- _AIM OF THE TASK_: Each line of the material must be repeated precisely, with the pictures left out.

DATA FOR THIS TASK: Begin

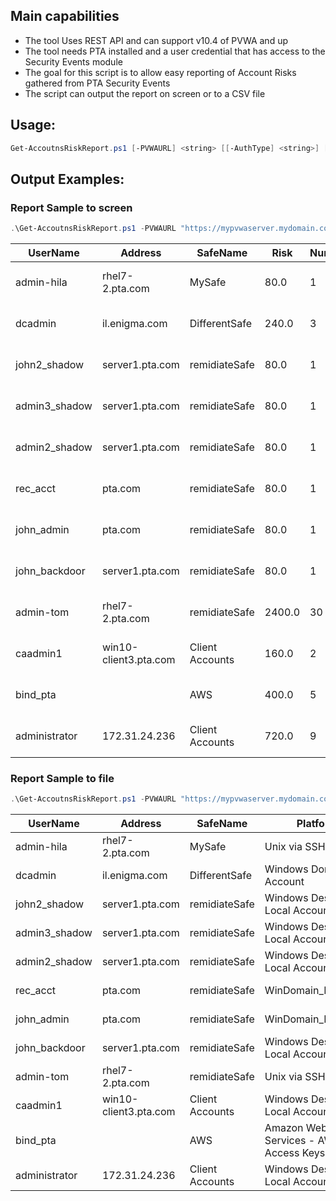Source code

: Main capabilities
-----------------
- The tool Uses REST API and can support v10.4 of PVWA and up
- The tool needs PTA installed and a user credential that has access to the Security Events module
- The goal for this script is to allow easy reporting of Account Risks gathered from PTA Security Events
- The script can output the report on screen or to a CSV file

Usage:
------
```powershell
Get-AccoutnsRiskReport.ps1 [-PVWAURL] <string> [[-AuthType] <string>] [[-EventsDaysFilter] <int>] [[-CSVPath] <string>] [-DisableSSLVerify] [<CommonParameters>]
```

Output Examples:
----------------
### Report Sample to screen
```powershell
.\Get-AccoutnsRiskReport.ps1 -PVWAURL "https://mypvwaserver.mydomain.com/PasswordVault"
```

|UserName      | Address               | SafeName          | Risk | NumEvents | Create                | Change
|--------      | -------               | --------          | ---- | --------- | ------                | ------
|admin-hila    | rhel7-2.pta.com       | MySafe          | 80.0         | 1 | 4/28/2018 11:49:14 PM | 
|dcadmin       | il.enigma.com         | DifferentSafe           | 240.0         | 3 | 5/24/2018 4:02:24 AM | 
|john2_shadow  | server1.pta.com       | remidiateSafe         | 80.0         | 1 | 7/1/2019 12:00:43 AM | 
|admin3_shadow | server1.pta.com       | remidiateSafe         | 80.0         | 1 | 6/30/2019 10:58:40 PM | 
|admin2_shadow | server1.pta.com       | remidiateSafe         | 80.0         | 1 | 6/30/2019 10:42:08 PM | 
|rec_acct      | pta.com               | remidiateSafe         | 80.0         | 1 | 6/30/2019 12:48:59 PM | 
|john_admin    | pta.com               | remidiateSafe         | 80.0         | 1 | 7/5/2019 4:39:15 AM | 7/05/2019 13:12:44 PM
|john_backdoor | server1.pta.com       | remidiateSafe         | 80.0         | 1 | 6/30/2019 12:32:34 PM | 7/05/2019 1:12:44 AM
|admin-tom     | rhel7-2.pta.com       | remidiateSafe       | 2400.0        | 30 | 6/25/2019 4:41:23 PM | 
|caadmin1      | win10-client3.pta.com | Client Accounts  | 160.0         | 2 | 1/11/2017 8:05:57 AM | 
|bind_pta      |                      | AWS              | 400.0         | 5 | 3/18/2019 4:38:21 AM |  
|administrator | 172.31.24.236         | Client Accounts  | 720.0         | 9 | 11/5/2017 5:52:36 AM | 

### Report Sample to file
```powershell
.\Get-AccoutnsRiskReport.ps1 -PVWAURL "https://mypvwaserver.mydomain.com/PasswordVault" -path .\output.csv
```

|UserName|Address|SafeName|Platform|Risk|NumberOfEvents|AccountCreateDate|LastAccountChangeDate
|--------|-------|--------|--------|----|--------------|-----------------|---------------------
|admin-hila|rhel7-2.pta.com|MySafe|Unix via SSH|80.0|1|4/28/2018 11:49:14 PM|
|dcadmin|il.enigma.com|DifferentSafe|Windows Domain Account|240.0|3|5/24/2018 4:02:24 AM|
|john2_shadow|server1.pta.com|remidiateSafe|Windows Desktop Local Accounts|80.0|1|7/1/2019 12:00:43 AM|
|admin3_shadow|server1.pta.com|remidiateSafe|Windows Desktop Local Accounts|80.0|1|6/30/2019 10:58:40 PM|
|admin2_shadow|server1.pta.com|remidiateSafe|Windows Desktop Local Accounts|80.0|1|6/30/2019 10:42:08 PM|
|rec_acct|pta.com|remidiateSafe|WinDomain_Reconcile|80.0|1|6/30/2019 12:48:59 PM|
|john_admin|pta.com|remidiateSafe|WinDomain_Reconcile|80.0|1|7/5/2019 4:39:15 AM|7/05/2019 13:12:44 PM|
|john_backdoor|server1.pta.com|remidiateSafe|Windows Desktop Local Accounts|80.0|1|6/30/2019 12:32:34 PM|7/05/2019 1:12:44 AM
|admin-tom|rhel7-2.pta.com|remidiateSafe|Unix via SSH|2400.0|30|6/25/2019 4:41:23 PM|
|caadmin1|win10-client3.pta.com|Client Accounts|Windows Desktop Local Accounts|160.0|2|1/11/2017 8:05:57 AM|
|bind_pta||AWS|Amazon Web Services - AWS - Access Keys|400.0|5|3/18/2019 4:38:21 AM|
|administrator|172.31.24.236|Client Accounts|Windows Desktop Local Accounts|720.0|9|11/5/2017 5:52:36 AM|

DATA FOR THIS TASK: End

- _OUTPUT OF THE TASK_:
Source code

: Main capabilities
-----------------
- The tool Uses REST API and can support v10.4 of PVWA and up
- The tool needs PTA installed and a user credential that has access to the Security Events module
- The goal for this script is to allow easy reporting of Account Risks gathered from PTA Security Events
- The script can output the report on screen or to a CSV file

Usage:
------
```powershell
Get-AccoutnsRiskReport.ps1 [-PVWAURL] <string> [[-AuthType] <string>] [[-EventsDaysFilter] <int>] [[-CSVPath] <string>] [-DisableSSLVerify] [<CommonParameters>]
```

Output Examples:
----------------
### Report Sample to screen
```powershell
.\Get-AccoutnsRiskReport.ps1 -PVWAURL "https://mypvwaserver.mydomain.com/PasswordVault"
```

|UserName      | Address               | SafeName          | Risk | NumEvents | Create                | Change
|--------      | -------               | --------          | ---- | --------- | ------                | ------
|admin-hila    | rhel7-2.pta.com       | MySafe          | 80.0         | 1 | 4/28/2018 11:49:14 PM | 
|dcadmin       | il.enigma.com         | DifferentSafe           | 240.0         | 3 | 5/24/2018 4:02:24 AM | 
|john2_shadow  | server1.pta.com       | remidiateSafe         | 80.0         | 1 | 7/1/2019 12:00:43 AM | 
|admin3_shadow | server1.pta.com       | remidiateSafe         | 80.0         | 1 | 6/30/2019 10:58:40 PM | 
|admin2_shadow | server1.pta.com       | remidiateSafe         | 80.0         | 1 | 6/30/2019 10:42:08 PM | 
|rec_acct      | pta.com               | remidiateSafe         | 80.0         | 1 | 6/30/2019 12:48:59 PM | 
|john_admin    | pta.com               | remidiateSafe         | 80.0         | 1 | 7/5/2019 4:39:15 AM | 7/05/2019 13:12:44 PM
|john_backdoor | server1.pta.com       | remidiateSafe         | 80.0         | 1 | 6/30/2019 12:32:34 PM | 7/05/2019 1:12:44 AM
|admin-tom     | rhel7-2.pta.com       | remidiateSafe       | 2400.0        | 30 | 6/25/2019 4:41:23 PM | 
|caadmin1      | win10-client3.pta.com | Client Accounts  | 160.0         | 2 | 1/11/2017 8:05:57 AM | 
|bind_pta      |                      | AWS              | 400.0         | 5 | 3/18/2019 4:38:21 AM |  
|administrator | 172.31.24.236         | Client Accounts  | 720.0         | 9 | 11/5/2017 5:52:36 AM | 

### Report Sample to file
```powershell
.\Get-AccoutnsRiskReport.ps1 -PVWAURL "https://mypvwaserver.mydomain.com/PasswordVault" -path .\output.csv
```

|UserName|Address|SafeName|Platform|Risk|NumberOfEvents|AccountCreateDate|LastAccountChangeDate
|--------|-------|--------|--------|----|--------------|-----------------|---------------------
|admin-hila|rhel7-2.pta.com|MySafe|Unix via SSH|80.0|1|4/28/2018 11:49:14 PM|
|dcadmin|il.enigma.com|DifferentSafe|Windows Domain Account|240.0|3|5/24/2018 4:02:24 AM|
|john2_shadow|server1.pta.com|remidiateSafe|Windows Desktop Local Accounts|80.0|1|7/1/2019 12:00:43 AM|
|admin3_shadow|server1.pta.com|remidiateSafe|Windows Desktop Local Accounts|80.0|1|6/30/2019 10:58:40 PM|
|admin2_shadow|server1.pta.com|remidiateSafe|Windows Desktop Local Accounts|80.0|1|6/30/2019 10:42:08 PM|
|rec_acct|pta.com|remidiateSafe|WinDomain_Reconcile|80.0|1|6/30/2019 12:48:59 PM|
|john_admin|pta.com|remidiateSafe|WinDomain_Reconcile|80.0|1|7/5/2019 4:39:15 AM|7/05/2019 13:12:44 PM|
|john_backdoor|server1.pta.com|remidiateSafe|Windows Desktop Local Accounts|80.0|1|6/30/2019 12:32:34 PM|7/05/2019 1:12:44 AM
|admin-tom|rhel7-2.pta.com|remidiateSafe|Unix via SSH|2400.0|30|6/25/2019 4:41:23 PM|
|caadmin1|win10-client3.pta.com|Client Accounts|Windows Desktop Local Accounts|160.0|2|1/11/2017 8:05:57 AM|
|bind_pta||AWS|Amazon Web Services - AWS - Access Keys|400.0|5|3/18/2019 4:38:21 AM|
|administrator|172.31.24.236|Client Accounts|Windows Desktop Local Accounts|720.0|9|11/5/2017 5:52:36 AM|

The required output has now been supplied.